Me gusta el frío, no se lo voy a negar. Ver caer la nieve, sacar la lengua para intentar cazar algún copo limpio y puro y sentir su crepitar al andar, son ese tipo de sensaciones de la infancia que me reconfortan y emocionan a partes iguales. Haber nacido en un pueblo de Burgos tiene parte de culpa, pero sentir que un manto blanco cubre las calles, fuentes y bosques es uno de los fenómenos más mágicos que conozco. De hecho, en Aranda era tan común ver nevar todos los inviernos, hasta convertirse en nuestra típica estampa navideña, que, a los siete años, una Noche de Reyes me eché a llorar sin remedio porque pensaba que, si mi calle no estaba blanca ni colgaban del cielo esa suerte de gotas de lluvia congeladas y suaves, Sus Majestades de Oriente no vendrían. ¡Menos mal que hicieron su magia y a la mañana siguiente una flamante bicicleta roja con ruedines y un sonoro timbre me estaba esperando con un lazo junto a los zapatos!
Es curioso cómo asociamos conceptos y de qué manera extraño aquellas ventiscas copiosas y densas de mis primeros años de vida; ir al colegio con las botas de agua bien calzadas mientras mi hermana, mi madre y yo nos lanzábamos bolas enormes o, incluso, no poder ir a clase porque era absolutamente imposible dilucidar dónde estaba nuestro coche, en qué lugar terminaba una casa y comenzaba otra o qué diferenciaba la carretera de una pista de esquí. Asar chorizos en una chimenea, tomar un consomé o un chocolate hirviendo, cubrirnos los hombros con una manta tosca y llevar capas y capas de ropa bajo el abrigo eran costumbres normales en los ochenta ribereños. Incluso ir al colegio con el pijama debajo del mono de pana se trataba de una práctica confortable y hasta necesaria para no perder el calor cosechado entre sueños. Mi madre solía hacer la cama cada semana con nosotros dentro, primero ponía la sábana de franela bajera recién planchada y calentita, y después iba lanzando el resto del ajuar, con ese olor a suavizante que solo ella es capaz de dejar en cada prenda. Una manta, otra manta y una tercera, la colcha de flores, un cuento y un beso en la frente hacían que las noches fuesen menos oscuras y más tibias, mientras la nieve caía paciente y dulce desde la ventana, recordándonos que al día siguiente podríamos patinar con los zapatos en el patio congelado de las Dominicas.

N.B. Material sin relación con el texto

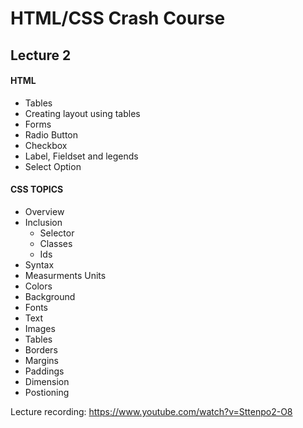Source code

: # HTML/CSS Crash Course 

## Lecture 2
#### HTML
- Tables
- Creating layout using tables
- Forms
- Radio Button
- Checkbox
- Label, Fieldset and legends
- Select Option


#### CSS TOPICS
- Overview
- Inclusion
  -  Selector
  -  Classes
  -  Ids
- Syntax
- Measurments Units 
- Colors
- Background
- Fonts
- Text
- Images
- Tables
- Borders
- Margins
- Paddings
- Dimension
- Postioning

Lecture recording: https://www.youtube.com/watch?v=Sttenpo2-O8
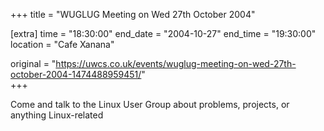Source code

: +++
title = "WUGLUG Meeting on Wed 27th October 2004"

[extra]
time = "18:30:00"
end_date = "2004-10-27"
end_time = "19:30:00"
location = "Cafe Xanana"

original = "https://uwcs.co.uk/events/wuglug-meeting-on-wed-27th-october-2004-1474488959451/"    
+++

Come and talk to the Linux User Group about problems, projects, or anything Linux-related

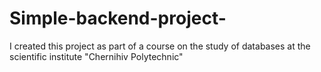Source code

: # Simple-backend-project-
I created this project as part of a course on the study of databases at the scientific institute "Chernihiv Polytechnic"
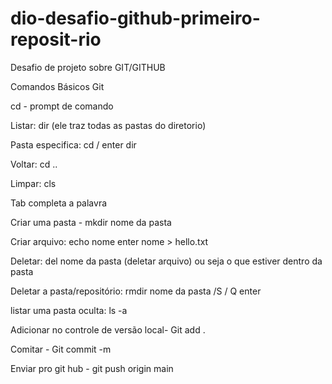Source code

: # dio-desafio-github-primeiro-reposit-rio
Desafio de projeto sobre GIT/GITHUB

Comandos Básicos Git

cd - prompt de comando

Listar: dir (ele traz todas as pastas do diretorio)

Pasta especifica: cd / enter dir

Voltar: cd ..

Limpar: cls

Tab completa a palavra

Criar uma pasta - mkdir nome da pasta

Criar arquivo: echo nome enter nome > hello.txt

Deletar: del nome da pasta (deletar arquivo) ou seja o que estiver dentro da pasta

Deletar a pasta/repositório: rmdir nome da pasta /S / Q enter

listar uma pasta oculta: ls -a

Adicionar no controle de versão local- Git add .

Comitar - Git commit -m

Enviar pro git hub - git push origin main
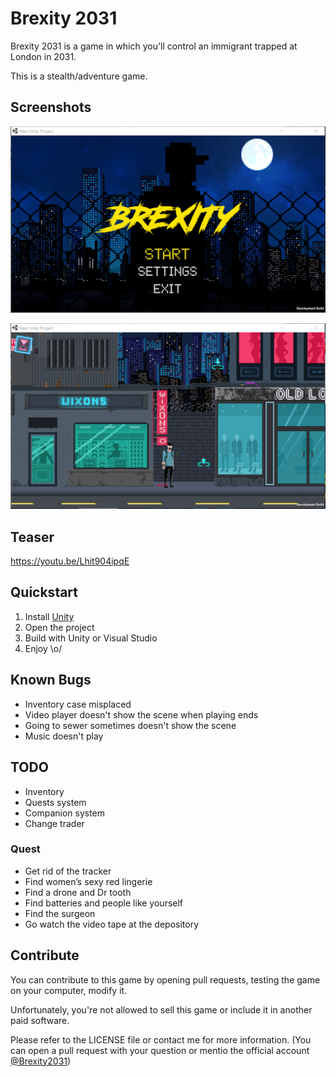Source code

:# Brexity 2031

Brexity 2031 is a game in which you'll control an immigrant trapped at London in 2031.

This is a stealth/adventure game.

## Screenshots

![brexity2031](brexity1.png)

![brexity2031](brexity2.png)

## Teaser

https://youtu.be/Lhit904ipqE

## Quickstart

1. Install [Unity](http://unity3d.com/)
2. Open the project
3. Build with Unity or Visual Studio
4. Enjoy \o/

## Known Bugs

* Inventory case misplaced
* Video player doesn't show the scene when playing ends
* Going to sewer sometimes doesn't show the scene
* Music doesn't play

## TODO

* Inventory
* Quests system
* Companion system
* Change trader

### Quest

* Get rid of the tracker
* Find women’s sexy red lingerie
* Find a drone and Dr tooth
* Find batteries and people like yourself
* Find the surgeon
* Go watch the video tape at the depository

## Contribute

You can contribute to this game by opening pull requests,
testing the game on your computer, modify it.

Unfortunately, you're not allowed to sell this game or include it
in another paid software.

Please refer to the LICENSE file or contact me for more information.
(You can open a pull request with your question or mentio the official account [@Brexity2031](https://twitter.com/brexity2031))
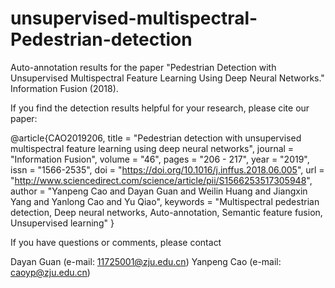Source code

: # unsupervised-multispectral-Pedestrian-detection
Auto-annotation results for the paper "Pedestrian Detection with Unsupervised Multispectral Feature Learning Using Deep Neural Networks." Information Fusion (2018).

If you find the detection results helpful for your research, please cite our paper:

@article{CAO2019206,
title = "Pedestrian detection with unsupervised multispectral feature learning using deep neural networks",
journal = "Information Fusion",
volume = "46",
pages = "206 - 217",
year = "2019",
issn = "1566-2535",
doi = "https://doi.org/10.1016/j.inffus.2018.06.005",
url = "http://www.sciencedirect.com/science/article/pii/S1566253517305948",
author = "Yanpeng Cao and Dayan Guan and Weilin Huang and Jiangxin Yang and Yanlong Cao and Yu Qiao",
keywords = "Multispectral pedestrian detection, Deep neural networks, Auto-annotation, Semantic feature fusion, Unsupervised learning"
}

If you have questions or comments, please contact

Dayan Guan (e-mail: 11725001@zju.edu.cn) Yanpeng Cao (e-mail: caoyp@zju.edu.cn)
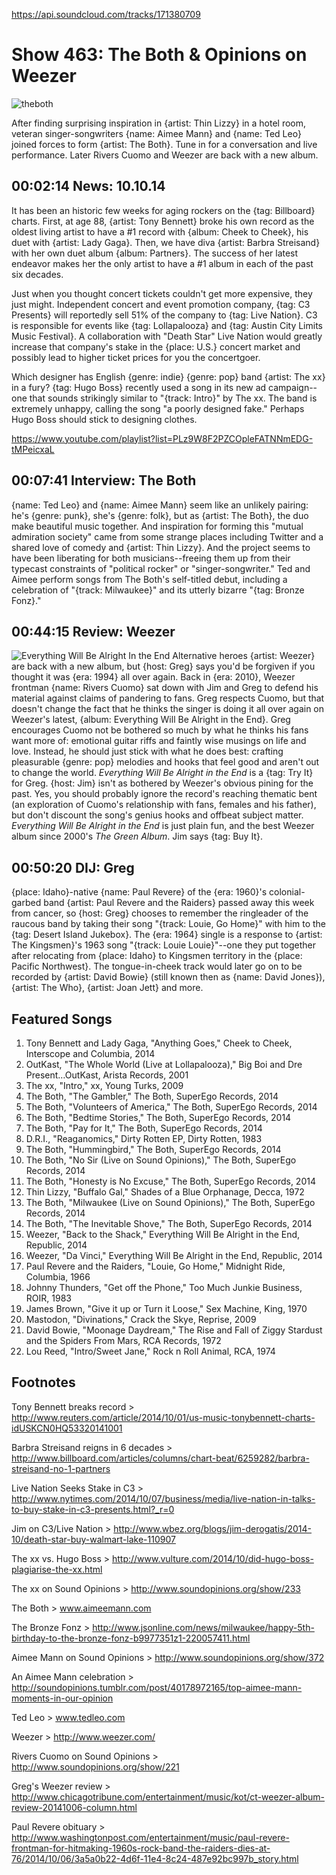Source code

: 

https://api.soundcloud.com/tracks/171380709
# Show 463: The Both & Opinions on Weezer

![theboth](http://static.soundopinions.org/images/2014/theboth_web.jpg)

After finding surprising inspiration in {artist: Thin Lizzy} in a hotel room, veteran singer-songwriters {name: Aimee Mann} and {name: Ted Leo} joined forces to form {artist: The Both}. Tune in for a conversation and live performance. Later Rivers Cuomo and Weezer are back with a new album.


## 00:02:14 News: 10.10.14
It has been an historic few weeks for aging rockers on the {tag: Billboard} charts. First, at age 88, {artist: Tony Bennett} broke his own record as the oldest living artist to have a #1  record with {album: Cheek to Cheek}, his duet with {artist: Lady Gaga}. Then, we have diva {artist: Barbra Streisand} with her own duet album {album: Partners}. The success of her latest endeavor makes her the only artist to have a #1 album in each of the past six decades.
 
Just when you thought concert tickets couldn't get more expensive, they just might. Independent concert and event promotion company, {tag: C3 Presents} will reportedly sell 51% of the company to {tag: Live Nation}. C3 is responsible for events like {tag: Lollapalooza} and {tag: Austin City Limits Music Festival}. A collaboration with "Death Star" Live Nation would greatly increase that company's stake in the {place: U.S.} concert market and possibly lead to higher ticket prices for you the concertgoer.
 
Which designer has English {genre: indie} {genre: pop} band {artist: The xx} in a fury? {tag: Hugo Boss} recently used a song in its new ad campaign--one that sounds strikingly similar to "{track: Intro}" by The xx. The band is extremely unhappy, calling the song "a poorly designed fake." Perhaps Hugo Boss should stick to designing clothes. 


https://www.youtube.com/playlist?list=PLz9W8F2PZCOpleFATNNmEDG-tMPeicxaL
## 00:07:41 Interview: The Both
{name: Ted Leo} and {name: Aimee Mann} seem like an unlikely pairing: he's {genre: punk}, she's {genre: folk}, but as {artist: The Both}, the duo make beautiful music together. And inspiration for forming this "mutual admiration society" came from some strange places including Twitter and a shared love of comedy and {artist: Thin Lizzy}. And the project seems to have been liberating for both musicians--freeing them up from their typecast constraints of "political rocker" or "singer-songwriter." Ted and Aimee perform songs from The Both's self-titled debut, including a celebration of "{track: Milwaukee}" and its utterly bizarre "{tag: Bronze Fonz}."

## 00:44:15 Review: Weezer
![Everything Will Be Alright In the End](http://is5.mzstatic.com/image/thumb/Music4/v4/fa/7f/2a/fa7f2a5b-1cc2-c266-7cbb-86677d1430d9/source/600x600bb.jpg "115234/913747488")
Alternative heroes {artist: Weezer} are back with a new album, but {host: Greg} says you'd be forgiven if you thought it was {era: 1994} all over again. Back in {era: 2010}, Weezer frontman {name: Rivers Cuomo} sat down with Jim and Greg to defend his material against claims of pandering to fans. Greg respects Cuomo, but that doesn't change the fact that he thinks the singer is doing it all over again on Weezer's latest, {album: Everything Will Be Alright in the End}. Greg encourages Cuomo not be bothered so much by what he thinks his fans want more of: emotional guitar riffs and faintly wise musings on life and love. Instead, he should just stick with what he does best: crafting pleasurable {genre: pop} melodies and hooks that feel good and aren't out to change the world.  *Everything Will Be Alright in the End* is a {tag: Try It} for Greg. {host: Jim} isn't as bothered by Weezer's obvious pining for the past. Yes, you should probably ignore the record's reaching thematic bent (an exploration of Cuomo's relationship with fans, females and his father), but don't discount the song's genius hooks and offbeat subject matter. *Everything Will Be Alright in the End* is just plain fun, and the best Weezer album since 2000's *The Green Album*.  Jim says {tag: Buy It}. 


## 00:50:20 DIJ: Greg
{place: Idaho}-native {name: Paul Revere} of the {era: 1960}'s colonial-garbed band {artist: Paul Revere and the Raiders} passed away this week from cancer, so {host: Greg} chooses to remember the ringleader of the raucous band by taking their song "{track: Louie, Go Home}" with him to the {tag: Desert Island Jukebox}. The {era: 1964} single is a response to {artist: The Kingsmen}'s 1963 song "{track: Louie Louie}"--one they put together after relocating from {place: Idaho} to Kingsmen territory in the {place: Pacific Northwest}. The tongue-in-cheek track would later go on to be recorded by {artist: David Bowie} (still known then as {name: David Jones}), {artist: The Who}, {artist: Joan Jett} and more. 

## Featured Songs
1.  Tony Bennett and Lady Gaga, "Anything Goes," Cheek to Cheek, Interscope and Columbia, 2014 
1. OutKast, "The Whole World (Live at Lollapalooza)," Big Boi and Dre Present…OutKast, Arista Records, 2001 
1. The xx, "Intro," xx, Young Turks, 2009 
1. The Both, "The Gambler," The Both, SuperEgo Records, 2014 
1. The Both, "Volunteers of America," The Both, SuperEgo Records, 2014 
1. The Both, "Bedtime Stories," The Both, SuperEgo Records, 2014 
1. The Both, "Pay for It," The Both, SuperEgo Records, 2014 
1. D.R.I., "Reaganomics," Dirty Rotten EP, Dirty Rotten, 1983 
1. The Both, "Hummingbird," The Both, SuperEgo Records, 2014 
1. The Both, "No Sir (Live on Sound Opinions)," The Both, SuperEgo Records, 2014 
1. The Both, "Honesty is No Excuse," The Both, SuperEgo Records, 2014 
1. Thin Lizzy, "Buffalo Gal," Shades of a Blue Orphanage, Decca, 1972 
1. The Both, "Milwaukee (Live on Sound Opinions)," The Both, SuperEgo Records, 2014 
1. The Both, "The Inevitable Shove," The Both, SuperEgo Records, 2014 
1. Weezer, "Back to the Shack," Everything Will Be Alright in the End, Republic, 2014 
1. Weezer, "Da Vinci," Everything Will Be Alright in the End, Republic, 2014 
1. Paul Revere and the Raiders, "Louie, Go Home," Midnight Ride, Columbia, 1966 
1. Johnny Thunders, "Get off the Phone," Too Much Junkie Business, ROIR, 1983 
1. James Brown, "Give it up or Turn it Loose," Sex Machine, King, 1970 
1. Mastodon, "Divinations," Crack the Skye, Reprise, 2009 
1. David Bowie, "Moonage Daydream," The Rise and Fall of Ziggy Stardust and the Spiders From Mars, RCA Records, 1972 
1. Lou Reed, "Intro/Sweet Jane," Rock n Roll Animal, RCA, 1974 

## Footnotes

Tony Bennett breaks record > http://www.reuters.com/article/2014/10/01/us-music-tonybennett-charts-idUSKCN0HQ53320141001

Barbra Streisand reigns in 6 decades > http://www.billboard.com/articles/columns/chart-beat/6259282/barbra-streisand-no-1-partners

Live Nation Seeks Stake in C3 > http://www.nytimes.com/2014/10/07/business/media/live-nation-in-talks-to-buy-stake-in-c3-presents.html?_r=0

Jim on C3/Live Nation > http://www.wbez.org/blogs/jim-derogatis/2014-10/death-star-buy-walmart-lake-110907

The xx vs. Hugo Boss > http://www.vulture.com/2014/10/did-hugo-boss-plagiarise-the-xx.html

The xx on Sound Opinions > http://www.soundopinions.org/show/233

 The Both > www.aimeemann.com

The Bronze Fonz > http://www.jsonline.com/news/milwaukee/happy-5th-birthday-to-the-bronze-fonz-b9977351z1-220057411.html

Aimee Mann on Sound Opinions > http://www.soundopinions.org/show/372

An Aimee Mann celebration > http://soundopinions.tumblr.com/post/40178972165/top-aimee-mann-moments-in-our-opinion

Ted Leo > www.tedleo.com

Weezer > http://www.weezer.com/

Rivers Cuomo on Sound Opinions > http://www.soundopinions.org/show/221

Greg's Weezer review > http://www.chicagotribune.com/entertainment/music/kot/ct-weezer-album-review-20141006-column.html

Paul Revere obituary > http://www.washingtonpost.com/entertainment/music/paul-revere-frontman-for-hitmaking-1960s-rock-band-the-raiders-dies-at-76/2014/10/06/3a5a0b22-4d6f-11e4-8c24-487e92bc997b_story.html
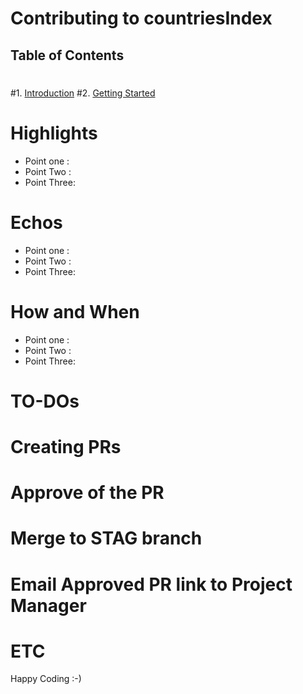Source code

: # Contributing to countriesIndex
 ## Table of Contents
 #
 #1. [Introduction](#introduction)
 #2. [Getting Started](#getting-started)

 # Highlights
 
 - Point one : 
 - Point Two :
 - Point Three: 


 # Echos
 
 - Point one : 
 - Point Two :
 - Point Three: 
 
 # How and When 
 

 - Point one : 
 - Point Two :
 - Point Three: 


 # TO-DOs
 


 # Creating PRs
 # Approve of the PR
 # Merge to STAG branch
 # Email Approved PR link to Project Manager
 # ETC

Happy Coding :-)

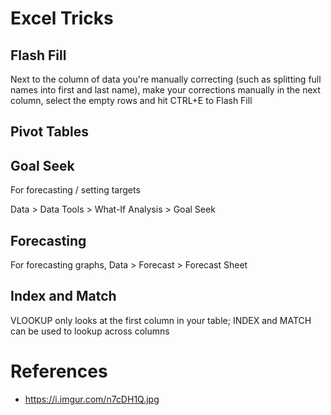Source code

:# Excel Tricks

## Flash Fill

Next to the column of data you're manually correcting (such as splitting full names into first and last name), make your corrections manually in the next column, select the empty rows and hit CTRL+E to Flash Fill

## Pivot Tables

## Goal Seek

For forecasting / setting targets

Data > Data Tools > What-If Analysis > Goal Seek

## Forecasting

For forecasting graphs, Data > Forecast > Forecast Sheet

## Index and Match

VLOOKUP only looks at the first column in your table; INDEX and MATCH can be used to lookup across columns



# References

* https://i.imgur.com/n7cDH1Q.jpg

Estas Navidades he vuelto a oler esas sábanas de felpa, turquesas y suaves, y a sentir los besos de mi madre, que todo lo curan y que aplacan los inviernos más oscuros. «¿Cariño, no quieres unas iguales para tu casa?», me susurraba mi madre mientras nos deshacíamos en uno de esos abrazos que tanto nos gustan a ambas, «¡Qué va, mamá, mil gracias, pero vivo en Ibiza, allí no me harán falta!» Como siempre, y como suele ocurrir, ella tenía razón y rechacé con demasiada soberbia su ofrecimiento. Estos días de frío intenso en nuestra isla solo consigo apretujarme en la cama, intentando que la humedad desaparezca y mi cuerpo se temple, mientras me quedo muy quieta añorando las casas castellanas, construidas para soportar temperaturas bajas, y las sábanas de mi madre. ¡Algo malo debía tener vivir en el paraíso! y es que no estamos preparados para soportar este tiempo tan gélido que estamos sufriendo.
Pero el frío, como todas las cosas negativas, es capaz también de mostrar su cara buena y estos días nuestro paraíso, al que solo le faltaba una delicada nevada en invierno para ser perfecto, nos ha permitido se espectadores de excepción del increíble espectáculo que es observar una playa nevada. Sí, es cierto que no ha sido tan intensa como para tumbarnos en el suelo a dibujar figuras de ángeles y que su fugacidad ha sido tan escueta como los arcoíris que nos saludaban cada mañana entre claros y sombras, pero no hay sabor igual que el de un copo de nieve cazado con la lengua, ni espectáculo más mágico que vestir por unas horas la fina arena de blanco. Abríguense, amigos, y no dejen de mirar al cielo.